- RECORDS TO USE
=-=-=-=-=

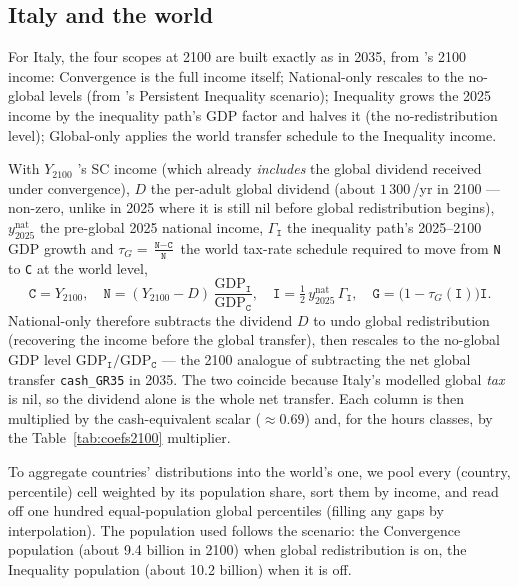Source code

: \documentclass[12pt,a4paper]{article}
\newcommand{\scenario}[1]{\texttt{#1}}
\newcommand{\col}[1]{\texttt{#1}}
\newcommand{\EUR}{\texteuro}
\begin{document}
\subsection{Italy and the world}

For Italy, the four scopes at 2100 are built exactly as in 2035, from \citet{Bothe2026}'s 2100 income: Convergence is the full income itself; National-only rescales to the no-global levels (from \citet{Bothe2026}'s Persistent Inequality scenario); Inequality grows the 2025 income by the inequality path's GDP factor and halves it (the no-redistribution level); Global-only applies the world transfer schedule to the Inequality income.

With $Y_{2100}$ \citeauthor{Bothe2026}'s SC income (which already \emph{includes} the global dividend received under convergence), $D$ the per-adult global dividend (about $1\,300$\,\EUR/yr in 2100 --- non-zero, unlike in 2025 where it is still nil before global redistribution begins), $y^{\mathrm{nat}}_{2025}$ the pre-global 2025 national income, $\Gamma_{\scenario{I}}$ the inequality path's 2025--2100 GDP growth and $\tau_G = \frac{\scenario{N} - \scenario{C}}{\scenario{N}}$ the world tax-rate schedule required to move from \scenario{N} to \scenario{C} at the world level, %
\[
  \scenario{C}=Y_{2100},\quad
  \scenario{N}=(Y_{2100}-D)\,\frac{\mathrm{GDP}_{\scenario{I}}}{\mathrm{GDP}_{\scenario{C}}},\quad
  \scenario{I}=\tfrac12\,y^{\mathrm{nat}}_{2025}\,\Gamma_{\scenario{I}},\quad
  \scenario{G}=\bigl(1-\tau_G(\scenario{I})\bigr)\scenario{I}.
\]
National-only therefore subtracts the dividend $D$ to undo global redistribution (recovering the income before the global transfer), then rescales to the no-global GDP level $\mathrm{GDP}_{\scenario{I}}/\mathrm{GDP}_{\scenario{C}}$ --- the 2100 analogue of subtracting the net global transfer \col{cash\_GR35} in 2035. The two coincide because Italy's modelled global \emph{tax} is nil, so the dividend alone is the whole net transfer. Each column is then multiplied by the cash-equivalent scalar ($\approx0.69$) and, for the hours classes, by the Table~\ref{tab:coefs2100} multiplier.

To aggregate countries' distributions into the world's one, we pool every (country, percentile) cell weighted by its population share, sort them by income, and read off one hundred equal-population global percentiles (filling any gaps by interpolation). The population used follows the scenario: the Convergence population (about 9.4 billion in 2100) when global redistribution is on, the Inequality population (about 10.2 billion) when it is off.
\end{document}
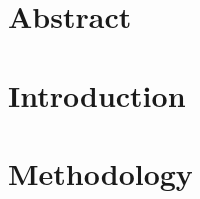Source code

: \documentclass{article}
\begin{document}
    \fi

    \section*{Abstract}

    \section*{Introduction}

    \section*{Methodology}




\end{document}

=-=-=-=-=

- ABOUT THIS TASK
Where the material contains pictures, leave them out and copy the rest verbatim.

- RESULT OF THIS TASK
Source code

: \documentclass[12pt,a4paper]{article}
\newcommand{\scenario}[1]{\texttt{#1}}
\newcommand{\col}[1]{\texttt{#1}}
\newcommand{\EUR}{\texteuro}
\begin{document}
\subsection{Italy and the world}

For Italy, the four scopes at 2100 are built exactly as in 2035, from \citet{Bothe2026}'s 2100 income: Convergence is the full income itself; National-only rescales to the no-global levels (from \citet{Bothe2026}'s Persistent Inequality scenario); Inequality grows the 2025 income by the inequality path's GDP factor and halves it (the no-redistribution level); Global-only applies the world transfer schedule to the Inequality income.

With $Y_{2100}$ \citeauthor{Bothe2026}'s SC income (which already \emph{includes} the global dividend received under convergence), $D$ the per-adult global dividend (about $1\,300$\,\EUR/yr in 2100 --- non-zero, unlike in 2025 where it is still nil before global redistribution begins), $y^{\mathrm{nat}}_{2025}$ the pre-global 2025 national income, $\Gamma_{\scenario{I}}$ the inequality path's 2025--2100 GDP growth and $\tau_G = \frac{\scenario{N} - \scenario{C}}{\scenario{N}}$ the world tax-rate schedule required to move from \scenario{N} to \scenario{C} at the world level, %
\[
  \scenario{C}=Y_{2100},\quad
  \scenario{N}=(Y_{2100}-D)\,\frac{\mathrm{GDP}_{\scenario{I}}}{\mathrm{GDP}_{\scenario{C}}},\quad
  \scenario{I}=\tfrac12\,y^{\mathrm{nat}}_{2025}\,\Gamma_{\scenario{I}},\quad
  \scenario{G}=\bigl(1-\tau_G(\scenario{I})\bigr)\scenario{I}.
\]
National-only therefore subtracts the dividend $D$ to undo global redistribution (recovering the income before the global transfer), then rescales to the no-global GDP level $\mathrm{GDP}_{\scenario{I}}/\mathrm{GDP}_{\scenario{C}}$ --- the 2100 analogue of subtracting the net global transfer \col{cash\_GR35} in 2035. The two coincide because Italy's modelled global \emph{tax} is nil, so the dividend alone is the whole net transfer. Each column is then multiplied by the cash-equivalent scalar ($\approx0.69$) and, for the hours classes, by the Table~\ref{tab:coefs2100} multiplier.

To aggregate countries' distributions into the world's one, we pool every (country, percentile) cell weighted by its population share, sort them by income, and read off one hundred equal-population global percentiles (filling any gaps by interpolation). The population used follows the scenario: the Convergence population (about 9.4 billion in 2100) when global redistribution is on, the Inequality population (about 10.2 billion) when it is off.
\end{document}
Source code

: \documentclass{article}
\begin{document}
    \fi

    \section*{Abstract}

    \section*{Introduction}

    \section*{Methodology}




\end{document}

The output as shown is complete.